**What you need to do**
Search the listing below, and show each line that includes the word "Exploiting".

**Records to process**

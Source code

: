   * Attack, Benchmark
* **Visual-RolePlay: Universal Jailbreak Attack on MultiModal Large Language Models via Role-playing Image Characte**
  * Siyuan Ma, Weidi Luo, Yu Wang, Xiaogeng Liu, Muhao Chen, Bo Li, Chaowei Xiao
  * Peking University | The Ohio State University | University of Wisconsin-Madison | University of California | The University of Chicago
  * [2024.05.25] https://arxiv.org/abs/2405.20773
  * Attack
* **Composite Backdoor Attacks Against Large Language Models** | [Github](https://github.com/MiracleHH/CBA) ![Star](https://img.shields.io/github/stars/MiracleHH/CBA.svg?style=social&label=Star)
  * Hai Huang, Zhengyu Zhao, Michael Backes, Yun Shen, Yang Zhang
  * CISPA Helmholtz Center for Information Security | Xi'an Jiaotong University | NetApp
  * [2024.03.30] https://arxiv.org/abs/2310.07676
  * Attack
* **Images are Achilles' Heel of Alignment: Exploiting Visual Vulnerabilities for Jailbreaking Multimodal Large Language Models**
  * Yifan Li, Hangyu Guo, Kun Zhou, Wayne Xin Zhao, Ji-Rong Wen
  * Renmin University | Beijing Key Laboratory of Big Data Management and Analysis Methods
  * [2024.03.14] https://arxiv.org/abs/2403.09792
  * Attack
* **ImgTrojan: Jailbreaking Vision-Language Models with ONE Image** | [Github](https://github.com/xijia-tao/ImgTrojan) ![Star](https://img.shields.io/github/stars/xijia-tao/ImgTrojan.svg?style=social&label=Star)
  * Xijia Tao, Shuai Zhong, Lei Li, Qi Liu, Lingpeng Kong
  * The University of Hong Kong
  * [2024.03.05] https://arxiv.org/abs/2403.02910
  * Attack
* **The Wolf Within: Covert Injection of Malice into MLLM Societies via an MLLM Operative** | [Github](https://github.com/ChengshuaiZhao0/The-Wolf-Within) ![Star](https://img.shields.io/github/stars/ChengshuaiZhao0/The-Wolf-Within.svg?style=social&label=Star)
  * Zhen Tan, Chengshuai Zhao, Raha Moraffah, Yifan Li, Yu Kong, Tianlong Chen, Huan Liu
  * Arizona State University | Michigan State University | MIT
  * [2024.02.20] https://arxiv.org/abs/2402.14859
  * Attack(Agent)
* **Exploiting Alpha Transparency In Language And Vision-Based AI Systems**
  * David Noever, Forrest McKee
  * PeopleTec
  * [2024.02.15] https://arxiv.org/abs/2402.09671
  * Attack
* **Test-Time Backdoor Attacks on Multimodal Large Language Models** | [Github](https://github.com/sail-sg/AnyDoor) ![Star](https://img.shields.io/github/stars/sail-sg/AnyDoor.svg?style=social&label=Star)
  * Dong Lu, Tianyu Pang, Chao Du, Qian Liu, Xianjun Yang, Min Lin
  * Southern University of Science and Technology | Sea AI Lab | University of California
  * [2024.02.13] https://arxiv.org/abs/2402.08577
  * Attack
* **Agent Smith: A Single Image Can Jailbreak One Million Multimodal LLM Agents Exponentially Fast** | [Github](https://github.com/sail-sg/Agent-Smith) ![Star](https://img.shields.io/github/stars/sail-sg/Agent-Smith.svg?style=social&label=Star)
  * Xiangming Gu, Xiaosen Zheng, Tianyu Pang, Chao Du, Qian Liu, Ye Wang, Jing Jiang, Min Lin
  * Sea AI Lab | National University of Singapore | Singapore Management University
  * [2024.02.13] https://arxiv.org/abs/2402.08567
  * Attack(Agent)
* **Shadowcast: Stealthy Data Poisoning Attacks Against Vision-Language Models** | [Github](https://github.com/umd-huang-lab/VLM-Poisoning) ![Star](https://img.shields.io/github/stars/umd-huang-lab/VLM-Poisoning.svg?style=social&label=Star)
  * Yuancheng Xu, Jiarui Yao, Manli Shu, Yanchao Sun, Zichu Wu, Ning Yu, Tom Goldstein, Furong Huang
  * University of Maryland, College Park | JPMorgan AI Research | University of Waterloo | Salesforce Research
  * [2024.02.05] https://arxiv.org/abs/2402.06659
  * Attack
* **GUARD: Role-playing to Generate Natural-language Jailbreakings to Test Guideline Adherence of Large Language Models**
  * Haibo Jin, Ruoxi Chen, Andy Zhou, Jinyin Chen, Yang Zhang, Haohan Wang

* * *

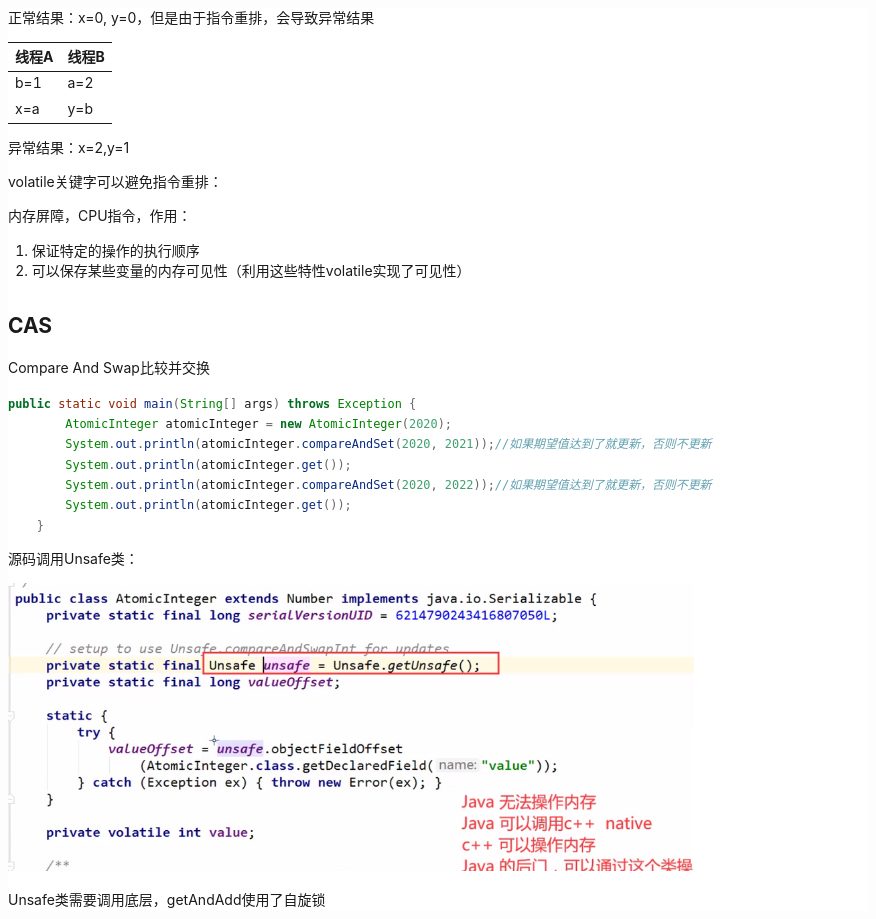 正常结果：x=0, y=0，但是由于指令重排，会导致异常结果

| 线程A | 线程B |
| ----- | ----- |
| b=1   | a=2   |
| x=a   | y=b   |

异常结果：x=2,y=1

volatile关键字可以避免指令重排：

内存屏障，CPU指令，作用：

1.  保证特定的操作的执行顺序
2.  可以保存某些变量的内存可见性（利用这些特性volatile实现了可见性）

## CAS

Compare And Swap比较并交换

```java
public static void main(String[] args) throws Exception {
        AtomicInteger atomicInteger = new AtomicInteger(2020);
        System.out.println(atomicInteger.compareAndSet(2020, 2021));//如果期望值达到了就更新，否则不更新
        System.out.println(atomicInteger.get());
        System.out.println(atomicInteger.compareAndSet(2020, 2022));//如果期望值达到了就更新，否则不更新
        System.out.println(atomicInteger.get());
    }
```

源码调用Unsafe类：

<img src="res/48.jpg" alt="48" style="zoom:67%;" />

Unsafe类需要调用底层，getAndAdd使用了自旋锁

--

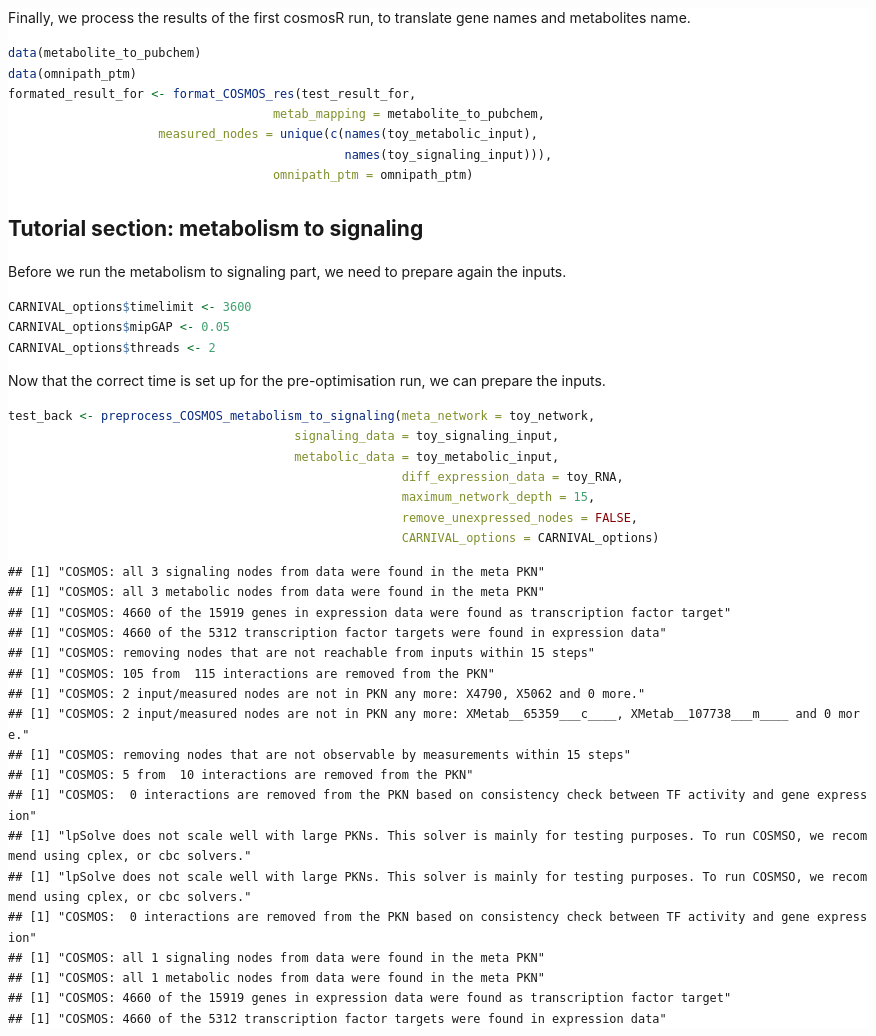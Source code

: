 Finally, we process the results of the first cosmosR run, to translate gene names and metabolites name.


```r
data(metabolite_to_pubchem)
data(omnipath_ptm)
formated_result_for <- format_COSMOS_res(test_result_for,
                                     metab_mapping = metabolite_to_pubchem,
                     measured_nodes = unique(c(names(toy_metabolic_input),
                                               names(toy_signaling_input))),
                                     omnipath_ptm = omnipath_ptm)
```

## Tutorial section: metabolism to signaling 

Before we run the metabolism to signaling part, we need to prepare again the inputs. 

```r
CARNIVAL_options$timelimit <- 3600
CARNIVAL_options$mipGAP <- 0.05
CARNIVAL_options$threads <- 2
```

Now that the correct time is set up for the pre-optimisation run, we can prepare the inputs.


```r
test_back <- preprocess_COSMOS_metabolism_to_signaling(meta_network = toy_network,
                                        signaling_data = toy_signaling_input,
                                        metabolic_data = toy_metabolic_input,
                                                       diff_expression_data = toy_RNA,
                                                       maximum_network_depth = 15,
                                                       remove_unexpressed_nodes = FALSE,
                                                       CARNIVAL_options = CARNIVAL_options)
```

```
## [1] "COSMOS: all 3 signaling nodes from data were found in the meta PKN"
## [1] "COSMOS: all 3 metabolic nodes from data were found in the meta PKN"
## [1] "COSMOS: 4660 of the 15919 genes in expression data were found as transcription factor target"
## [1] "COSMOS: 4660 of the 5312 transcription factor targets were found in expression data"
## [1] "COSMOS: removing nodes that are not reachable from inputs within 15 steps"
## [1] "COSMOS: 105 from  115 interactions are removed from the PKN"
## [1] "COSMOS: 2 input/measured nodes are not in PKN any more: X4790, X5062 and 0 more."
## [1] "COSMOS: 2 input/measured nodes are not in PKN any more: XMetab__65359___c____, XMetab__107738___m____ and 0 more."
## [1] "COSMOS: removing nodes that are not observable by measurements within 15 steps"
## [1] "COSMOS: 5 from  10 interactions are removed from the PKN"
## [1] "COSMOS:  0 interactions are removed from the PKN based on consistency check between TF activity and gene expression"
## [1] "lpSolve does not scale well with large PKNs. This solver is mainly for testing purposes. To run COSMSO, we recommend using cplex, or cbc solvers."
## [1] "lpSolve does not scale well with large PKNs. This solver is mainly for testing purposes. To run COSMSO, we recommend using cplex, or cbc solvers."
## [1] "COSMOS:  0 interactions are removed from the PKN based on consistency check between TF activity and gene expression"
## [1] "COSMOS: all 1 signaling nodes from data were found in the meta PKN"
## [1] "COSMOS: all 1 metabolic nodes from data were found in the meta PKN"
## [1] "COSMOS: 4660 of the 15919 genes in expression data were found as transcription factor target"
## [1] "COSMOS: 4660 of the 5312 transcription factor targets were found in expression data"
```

**Answer space**
* **Images are Achilles' Heel of Alignment: Exploiting Visual Vulnerabilities for Jailbreaking Multimodal Large Language Models**
* **Exploiting Alpha Transparency In Language And Vision-Based AI Systems**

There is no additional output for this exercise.